We recently identified a gene predisposing to OCD (PNAS 1997; 94: 4572-4575).The gene for Catechol-O-methyltransferase (COMT) is involved in the inactivation of catecholamines including the neurotransmitter dopamine, and maps to the 22q11 region. It is frequently deleted in patients with 22q11 microdeletions. There are reports that patients with these microdeletions frequently manifest with OCD (among other psychiatric phenotypes), providing evidence that the 22q11 locus harbors gene(s) predisposing to OCD. Although serotonin reuptake inhibitors (SSRIs) are the first-line pharmacotherapy for OCD, complete relief of symptoms is rare, and addition of dopamine antagonists in the therapeutic regimen appears to be useful for a subset of OCD patients, thus implicating involvement of dopaminergic pathways as well in the illness.

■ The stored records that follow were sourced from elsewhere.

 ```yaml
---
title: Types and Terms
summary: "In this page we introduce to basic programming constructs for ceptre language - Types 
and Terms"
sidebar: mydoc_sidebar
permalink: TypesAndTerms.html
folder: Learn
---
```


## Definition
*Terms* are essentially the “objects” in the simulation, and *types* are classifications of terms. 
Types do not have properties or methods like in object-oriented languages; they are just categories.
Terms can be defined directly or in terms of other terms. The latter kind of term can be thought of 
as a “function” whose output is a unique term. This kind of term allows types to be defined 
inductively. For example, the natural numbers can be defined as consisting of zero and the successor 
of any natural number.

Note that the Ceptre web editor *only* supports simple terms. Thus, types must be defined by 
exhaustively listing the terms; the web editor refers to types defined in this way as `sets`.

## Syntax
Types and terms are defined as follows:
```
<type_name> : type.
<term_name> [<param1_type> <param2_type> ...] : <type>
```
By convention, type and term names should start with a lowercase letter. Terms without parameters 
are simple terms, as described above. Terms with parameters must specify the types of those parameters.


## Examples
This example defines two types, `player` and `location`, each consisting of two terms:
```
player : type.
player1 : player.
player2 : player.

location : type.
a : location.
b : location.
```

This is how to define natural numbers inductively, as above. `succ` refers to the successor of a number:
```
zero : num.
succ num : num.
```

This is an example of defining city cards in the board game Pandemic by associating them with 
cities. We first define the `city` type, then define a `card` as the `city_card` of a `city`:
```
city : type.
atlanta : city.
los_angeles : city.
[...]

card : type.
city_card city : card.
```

COMT therefore because of its function and genomic location represents an attractive candidate gene for OCD.  We recently addressed the role of the COMT gene in the genetic predisposition to OCD.  We show that a common functional allele of this gene (Met at codon 158) which results in a three-to-four-fold reduction in enzyme activity, is significantly associated in a recessive manner with susceptibility to OCD, particularly in males [p=0.0002 for genotypes and alleles; approximate relative risk for Met/Met versus non-Met/Met 5.91 (2.40-14.53)].  The mechanism underlying this sex-selective association remains to be defined, and may include a sexual dimorphism in COMT activity, although close linkage with a nearby disease susceptibility locus cannot be excluded at this point.

We are expanding our work to identify additional genes predisposing to OCD. Our goal is to

• understand the mode of function of COMT, and any additional genes we may identify
• understand the mode of dysfunction in disease. This effort will hopefully lead to better treatments and early intervention.